Word for word, copy each record that comes after this.

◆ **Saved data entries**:
○ ○ ○ ○ ○

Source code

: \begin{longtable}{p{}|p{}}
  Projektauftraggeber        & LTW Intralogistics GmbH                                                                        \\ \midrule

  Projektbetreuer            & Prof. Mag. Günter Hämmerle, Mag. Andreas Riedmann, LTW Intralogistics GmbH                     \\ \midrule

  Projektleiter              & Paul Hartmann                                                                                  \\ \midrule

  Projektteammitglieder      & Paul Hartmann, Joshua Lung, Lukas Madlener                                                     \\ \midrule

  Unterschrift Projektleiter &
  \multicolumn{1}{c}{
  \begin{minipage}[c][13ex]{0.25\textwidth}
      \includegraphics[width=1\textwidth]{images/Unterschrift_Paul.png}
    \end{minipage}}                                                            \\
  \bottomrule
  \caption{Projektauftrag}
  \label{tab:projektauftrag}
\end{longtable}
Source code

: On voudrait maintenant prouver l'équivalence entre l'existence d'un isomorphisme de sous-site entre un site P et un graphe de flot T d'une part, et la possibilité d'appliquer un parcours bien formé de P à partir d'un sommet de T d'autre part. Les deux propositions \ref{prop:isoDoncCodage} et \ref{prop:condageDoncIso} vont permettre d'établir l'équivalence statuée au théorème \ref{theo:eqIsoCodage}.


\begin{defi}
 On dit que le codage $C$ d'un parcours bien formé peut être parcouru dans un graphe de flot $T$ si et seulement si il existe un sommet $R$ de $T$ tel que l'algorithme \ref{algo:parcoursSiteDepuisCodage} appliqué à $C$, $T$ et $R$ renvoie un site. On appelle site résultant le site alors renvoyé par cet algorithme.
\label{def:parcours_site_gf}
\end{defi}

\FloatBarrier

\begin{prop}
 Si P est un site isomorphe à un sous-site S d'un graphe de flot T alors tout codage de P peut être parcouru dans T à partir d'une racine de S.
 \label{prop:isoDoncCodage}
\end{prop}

○ ○ ○ ○ ○

◆ **RESPONSE TO THIS EXERCISE**:
Source code

: \begin{longtable}{p{}|p{}}
  Projektauftraggeber        & LTW Intralogistics GmbH                                                                        \\ \midrule

  Projektbetreuer            & Prof. Mag. Günter Hämmerle, Mag. Andreas Riedmann, LTW Intralogistics GmbH                     \\ \midrule

  Projektleiter              & Paul Hartmann                                                                                  \\ \midrule

  Projektteammitglieder      & Paul Hartmann, Joshua Lung, Lukas Madlener                                                     \\ \midrule

  Unterschrift Projektleiter &
  \multicolumn{1}{c}{
  \begin{minipage}[c][13ex]{0.25\textwidth}
      \includegraphics[width=1\textwidth]{images/Unterschrift_Paul.png}
    \end{minipage}}                                                            \\
  \bottomrule
  \caption{Projektauftrag}
  \label{tab:projektauftrag}
\end{longtable}
Source code

: On voudrait maintenant prouver l'équivalence entre l'existence d'un isomorphisme de sous-site entre un site P et un graphe de flot T d'une part, et la possibilité d'appliquer un parcours bien formé de P à partir d'un sommet de T d'autre part. Les deux propositions \ref{prop:isoDoncCodage} et \ref{prop:condageDoncIso} vont permettre d'établir l'équivalence statuée au théorème \ref{theo:eqIsoCodage}.


\begin{defi}
 On dit que le codage $C$ d'un parcours bien formé peut être parcouru dans un graphe de flot $T$ si et seulement si il existe un sommet $R$ de $T$ tel que l'algorithme \ref{algo:parcoursSiteDepuisCodage} appliqué à $C$, $T$ et $R$ renvoie un site. On appelle site résultant le site alors renvoyé par cet algorithme.
\label{def:parcours_site_gf}
\end{defi}

\FloatBarrier

\begin{prop}
 Si P est un site isomorphe à un sous-site S d'un graphe de flot T alors tout codage de P peut être parcouru dans T à partir d'une racine de S.
 \label{prop:isoDoncCodage}
\end{prop}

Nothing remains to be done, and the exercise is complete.